Di antara para gembala umat, ada perbedaan pelayanan pastoral dalam kasus bunuh diri, ada yang mau melayani ada pula yang menolak secara keras. Apakah memang terjadi perubahan ajaran Gereja?

Sejauh mengenai ajaran tentang bunuh diri, Gereja tak melakukan perubahan. Bunuh diri tetap dipandang sebagai dosa berat. Gereja mengajarkan, “Bunuh diri adalah pelanggaran berat terhadap keadilan, harapan, dan cinta kasih. Ia dilarang oleh perintah kelima.” (KGK 2325) Hidup yang dinikmati manusia adalah anugerah Tuhan dan milik Tuhan, bukan milik manusia.

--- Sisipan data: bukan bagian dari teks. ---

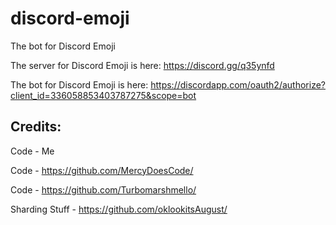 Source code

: # discord-emoji
The bot for Discord Emoji


The server for Discord Emoji is here: https://discord.gg/q35ynfd

The bot for Discord Emoji is here: https://discordapp.com/oauth2/authorize?client_id=336058853403787275&scope=bot


## Credits:

Code - Me

Code - https://github.com/MercyDoesCode/

Code - https://github.com/Turbomarshmello/

Sharding Stuff - https://github.com/oklookitsAugust/
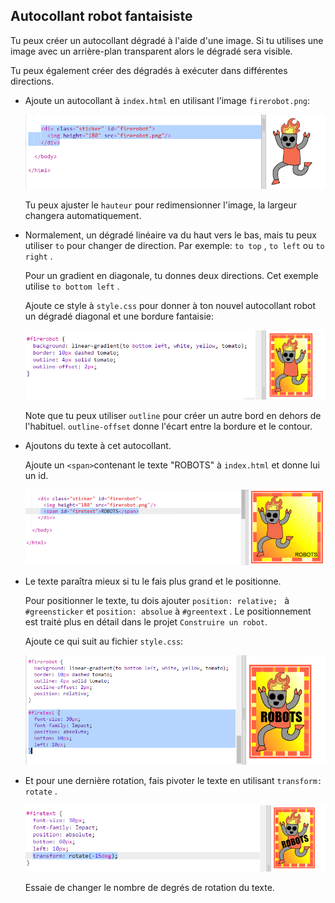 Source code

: ## Autocollant robot fantaisiste

Tu peux créer un autocollant dégradé à l'aide d'une image. Si tu utilises une image avec un arrière-plan transparent alors le dégradé sera visible.

Tu peux également créer des dégradés à exécuter dans différentes directions.

+ Ajoute un autocollant à `index.html` en utilisant l'image `firerobot.png`:
    
    ![capture d'écran](images/stickers-fire-html.png)
    
    Tu peux ajuster le `hauteur` pour redimensionner l'image, la largeur changera automatiquement.

+ Normalement, un dégradé linéaire va du haut vers le bas, mais tu peux utiliser `to` pour changer de direction. Par exemple: `to top` , `to left` ou `to right` .
    
    Pour un gradient en diagonale, tu donnes deux directions. Cet exemple utilise `to bottom left` .
    
    Ajoute ce style à `style.css` pour donner à ton nouvel autocollant robot un dégradé diagonal et une bordure fantaisie:
    
    ![capture d'écran](images/stickers-fire-gradient.png)
    
    Note que tu peux utiliser `outline` pour créer un autre bord en dehors de l'habituel. `outline-offset` donne l'écart entre la bordure et le contour.

+ Ajoutons du texte à cet autocollant.
    
    Ajoute un `<span>`contenant le texte "ROBOTS" à `index.html` et donne lui un id.
    
    ![capture d'écran](images/stickers-fire-span.png)

+ Le texte paraîtra mieux si tu le fais plus grand et le positionne.
    
    Pour positionner le texte, tu dois ajouter `position: relative; ` à `#greensticker` et `position: absolue` à `#greentext` . Le positionnement est traité plus en détail dans le projet `Construire un robot`.
    
    Ajoute ce qui suit au fichier `style.css`:
    
    ![capture d'écran](images/stickers-fire-text-style.png)

+ Et pour une dernière rotation, fais pivoter le texte en utilisant `transform: rotate` .
    
    ![capture d'écran](images/stickers-fire-rotate.png)
    
    Essaie de changer le nombre de degrés de rotation du texte. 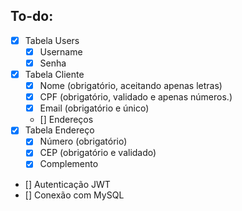 ## To-do:

- [x] Tabela Users
    - [x] Username
    - [x] Senha
- [x] Tabela Cliente
    - [x] Nome (obrigatório, aceitando apenas letras)
    - [x] CPF (obrigatório, validado e apenas números.)
    - [x] Email (obrigatório e único)
    - [] Endereços
- [x] Tabela Endereço
    - [x] Número (obrigatório)
    - [x] CEP (obrigatório e validado)
    - [x] Complemento
- [] Autenticação JWT
- [] Conexão com MySQL


<!-- # client-register-api

a [Sails v1](https://sailsjs.com) application


### Links

+ [Sails framework documentation](https://sailsjs.com/get-started)
+ [Version notes / upgrading](https://sailsjs.com/documentation/upgrading)
+ [Deployment tips](https://sailsjs.com/documentation/concepts/deployment)
+ [Community support options](https://sailsjs.com/support)
+ [Professional / enterprise options](https://sailsjs.com/enterprise)


### Version info

This app was originally generated on Sun Nov 24 2019 13:04:25 GMT-0200 (Brasilia Summer Time) using Sails v1.2.3. -->

<!-- Internally, Sails used [`sails-generate@1.16.13`](https://github.com/balderdashy/sails-generate/tree/v1.16.13/lib/core-generators/new). -->



<!--
Note:  Generators are usually run using the globally-installed `sails` CLI (command-line interface).  This CLI version is _environment-specific_ rather than app-specific, thus over time, as a project's dependencies are upgraded or the project is worked on by different developers on different computers using different versions of Node.js, the Sails dependency in its package.json file may differ from the globally-installed Sails CLI release it was originally generated with.  (Be sure to always check out the relevant [upgrading guides](https://sailsjs.com/upgrading) before upgrading the version of Sails used by your app.  If you're stuck, [get help here](https://sailsjs.com/support).)
-->

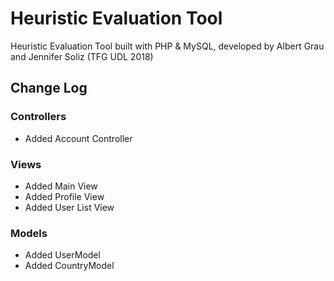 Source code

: # Heuristic Evaluation Tool
Heuristic Evaluation Tool built with PHP & MySQL, developed by Albert Grau and Jennifer Soliz (TFG UDL 2018)

## Change Log
### Controllers
- Added Account Controller

### Views
- Added Main View
- Added Profile View
- Added User List View

### Models
- Added UserModel
- Added CountryModel
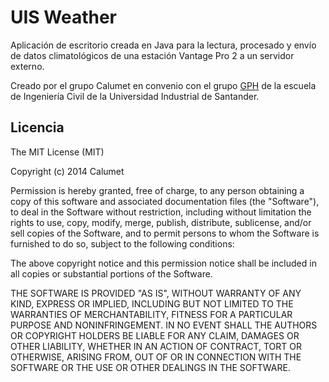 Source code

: UIS Weather
===========

Aplicación de escritorio creada en Java para la lectura, procesado y envío de datos climatológicos de una estación Vantage Pro 2 a un servidor externo.

Creado por el grupo Calumet en convenio con el grupo [GPH](http://albatros.uis.edu.co/gph) de la escuela de Ingeniería Civil de la Universidad Industrial de Santander.

Licencia
--------

The MIT License (MIT)

Copyright (c) 2014 Calumet

Permission is hereby granted, free of charge, to any person obtaining a copy of this software and associated documentation files (the "Software"), to deal in the Software without restriction, including without limitation the rights to use, copy, modify, merge, publish, distribute, sublicense, and/or sell copies of the Software, and to permit persons to whom the Software is furnished to do so, subject to the following conditions:

The above copyright notice and this permission notice shall be included in all copies or substantial portions of the Software.

THE SOFTWARE IS PROVIDED "AS IS", WITHOUT WARRANTY OF ANY KIND, EXPRESS OR IMPLIED, INCLUDING BUT NOT LIMITED TO THE WARRANTIES OF MERCHANTABILITY, FITNESS FOR A PARTICULAR PURPOSE AND NONINFRINGEMENT. IN NO EVENT SHALL THE AUTHORS OR COPYRIGHT HOLDERS BE LIABLE FOR ANY CLAIM, DAMAGES OR OTHER LIABILITY, WHETHER IN AN ACTION OF CONTRACT, TORT OR OTHERWISE, ARISING FROM, OUT OF OR IN CONNECTION WITH THE SOFTWARE OR THE USE OR OTHER DEALINGS IN THE SOFTWARE.
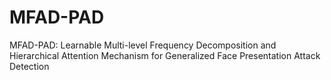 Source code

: # MFAD-PAD
MFAD-PAD: Learnable Multi-level Frequency Decomposition and Hierarchical Attention Mechanism for Generalized Face Presentation Attack Detection

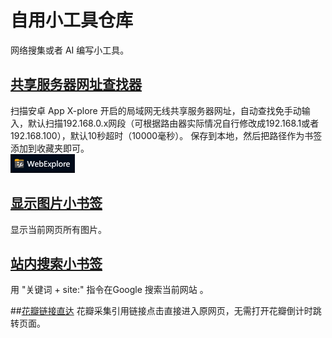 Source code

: # 自用小工具仓库
网络搜集或者 AI 编写小工具。
## [共享服务器网址查找器](https://github.com/gitnobodynothing/Tiny_Tools/blob/main/WebExplore.html)
扫描安卓 App X-plore 开启的局域网无线共享服务器网址，自动查找免手动输入，默认扫描192.168.0.x网段（可根据路由器实际情况自行修改成192.168.1或者192.168.100），默认10秒超时（10000毫秒）。
保存到本地，然后把路径作为书签添加到收藏夹即可。  
![书签图样](https://github.com/gitnobodynothing/Tiny_Tools/blob/main/IMG/2025-02-04_132555.png)

## [显示图片小书签](https://github.com/gitnobodynothing/Tiny_Tools/blob/main/%E6%98%BE%E7%A4%BA%E5%9B%BE%E7%89%87%E5%B0%8F%E4%B9%A6%E7%AD%BE.js)
显示当前网页所有图片。

## [站内搜索小书签](https://github.com/gitnobodynothing/Tiny_Tools/blob/main/%E7%AB%99%E5%86%85%E6%90%9C%E7%B4%A2%E5%B0%8F%E4%B9%A6%E7%AD%BE.js)
用 "关键词 + site:" 指令在Google 搜索当前网站 。

##[花瓣链接直达](https://github.com/gitnobodynothing/Tiny_Tools/blob/main/%E8%8A%B1%E7%93%A3%E9%93%BE%E6%8E%A5%E7%9B%B4%E8%BE%BE.js)
花瓣采集引用链接点击直接进入原网页，无需打开花瓣倒计时跳转页面。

Sebagai penerima “titipan” itu, manusia berkewajiban untuk mempertahankan dan mengembangkan hidup itu (KGK 2280).

Tindakan bunuh diri adalah pelanggaran berat terhadap cinta diri yang benar, cinta kepada sesama dan sekaligus cinta kepada Allah, Sang Pemberi Hidup (KGK 2281). Tidak ada alasan apapun yang bisa membenarkan tindakan bunuh diri yang dilakukan secara tahu dan mau, termasuk tujuan memberi teladan (KGK 2282).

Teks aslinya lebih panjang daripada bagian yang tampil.